Option B — off-the-shelf BPMN engine¶

Pros: mature BPMN semantics for free. Cons: still needs a separate CACAO runtime; license/second-language cost; no safe-executor posture out of the box.

Option C — heavyweight SOAR/Zeebe¶

Pros: durable, scalable orchestration. Cons: fails isolation/footprint/supply-chain drivers decisively.

Option D — status quo¶

Pros: zero cost. Cons: the requirement goes unmet.

Open Questions¶

Durable long-running waits. A real intermediateCatchEvent (wait days for an external signal) needs resumable state. v1 passes through in one-shot mode and correlates at the dispatcher in serve mode. When durable waits are needed, where does state live — JetStream KV, a small embedded store, or an external one? (Likely punts to a v2.)
Enabling real execution. What is the opt-in shape for ssh/bash? Proposed: an env flag plus a per-command allowlist plus HITL routing (ARC-ADR-006) for anything destructive. Does the executor call out to a separate, even-more-isolated exec sidecar rather than running commands in-process?
CACAO trigger grammar. CACAO has no native event-trigger field; v1 uses a non-normative step_extensions.trigger block on the start step. Should the fleet standardize that extension, or carry triggers in a sidecar manifest?
Condition engine. Full STIX Patterning (CACAO) and full FEEL (BPMN) are large grammars. v1 supports a comparison subset.
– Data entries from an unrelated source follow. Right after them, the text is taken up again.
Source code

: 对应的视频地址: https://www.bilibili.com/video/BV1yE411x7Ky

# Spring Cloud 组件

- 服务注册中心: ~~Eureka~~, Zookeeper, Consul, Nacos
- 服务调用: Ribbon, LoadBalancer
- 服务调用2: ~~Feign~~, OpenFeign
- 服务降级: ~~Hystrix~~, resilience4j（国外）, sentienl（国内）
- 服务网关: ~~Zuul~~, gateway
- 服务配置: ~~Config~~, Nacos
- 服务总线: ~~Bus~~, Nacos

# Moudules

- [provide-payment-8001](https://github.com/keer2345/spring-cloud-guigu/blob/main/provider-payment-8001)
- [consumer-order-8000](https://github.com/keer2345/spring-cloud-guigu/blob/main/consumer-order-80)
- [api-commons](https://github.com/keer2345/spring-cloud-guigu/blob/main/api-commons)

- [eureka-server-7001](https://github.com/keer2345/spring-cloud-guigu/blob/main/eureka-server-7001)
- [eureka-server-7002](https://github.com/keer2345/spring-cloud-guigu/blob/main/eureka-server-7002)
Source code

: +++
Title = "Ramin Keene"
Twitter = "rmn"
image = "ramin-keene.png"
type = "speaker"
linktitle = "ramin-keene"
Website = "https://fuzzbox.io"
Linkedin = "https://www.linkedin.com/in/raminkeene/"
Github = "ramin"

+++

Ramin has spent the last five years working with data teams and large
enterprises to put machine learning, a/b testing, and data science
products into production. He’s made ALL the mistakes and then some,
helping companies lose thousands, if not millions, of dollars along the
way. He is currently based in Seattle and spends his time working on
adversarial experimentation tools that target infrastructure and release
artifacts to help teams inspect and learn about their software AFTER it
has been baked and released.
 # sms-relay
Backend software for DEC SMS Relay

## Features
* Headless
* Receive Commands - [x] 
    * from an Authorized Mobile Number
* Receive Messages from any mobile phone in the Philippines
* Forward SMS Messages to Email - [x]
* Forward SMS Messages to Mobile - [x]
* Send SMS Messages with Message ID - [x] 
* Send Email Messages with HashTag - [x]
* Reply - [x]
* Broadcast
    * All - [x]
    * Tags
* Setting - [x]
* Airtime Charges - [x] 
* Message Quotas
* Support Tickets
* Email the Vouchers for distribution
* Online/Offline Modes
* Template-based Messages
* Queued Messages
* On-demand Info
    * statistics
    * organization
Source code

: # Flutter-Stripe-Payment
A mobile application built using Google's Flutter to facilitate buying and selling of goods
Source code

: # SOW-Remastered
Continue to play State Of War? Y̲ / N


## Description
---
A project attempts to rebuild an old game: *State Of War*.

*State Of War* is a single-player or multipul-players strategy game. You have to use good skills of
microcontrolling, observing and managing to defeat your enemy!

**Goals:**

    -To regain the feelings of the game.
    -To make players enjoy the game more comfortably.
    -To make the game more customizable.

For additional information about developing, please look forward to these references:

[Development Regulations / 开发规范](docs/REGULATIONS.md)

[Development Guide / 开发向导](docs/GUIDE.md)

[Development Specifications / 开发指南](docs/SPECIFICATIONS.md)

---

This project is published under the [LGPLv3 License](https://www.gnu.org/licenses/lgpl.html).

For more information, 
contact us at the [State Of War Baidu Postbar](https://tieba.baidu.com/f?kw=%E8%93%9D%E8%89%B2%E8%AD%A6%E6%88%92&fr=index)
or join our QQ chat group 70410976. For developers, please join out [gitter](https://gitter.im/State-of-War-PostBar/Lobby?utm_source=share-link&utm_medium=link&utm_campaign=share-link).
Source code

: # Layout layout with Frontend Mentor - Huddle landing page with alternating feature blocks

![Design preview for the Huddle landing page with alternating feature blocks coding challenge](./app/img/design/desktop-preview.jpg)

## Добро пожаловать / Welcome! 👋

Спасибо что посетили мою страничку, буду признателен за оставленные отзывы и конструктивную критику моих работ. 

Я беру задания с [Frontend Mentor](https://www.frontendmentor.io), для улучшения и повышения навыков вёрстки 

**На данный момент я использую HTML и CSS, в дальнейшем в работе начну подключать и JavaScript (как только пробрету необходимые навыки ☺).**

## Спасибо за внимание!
Do we adopt a vetted library per language, or grow the subset as runbooks demand?
Relationship to middle-core issue #93. Should middle-core's semantic runbook/playbook artifacts compile to CACAO/BPMN that this engine executes, making the orchestrator the runtime for the ontology layer?
Signature verification. CACAO supports JWS signing (TLP markings, signed playbooks). When do we verify signatures before executing a playbook from an untrusted source?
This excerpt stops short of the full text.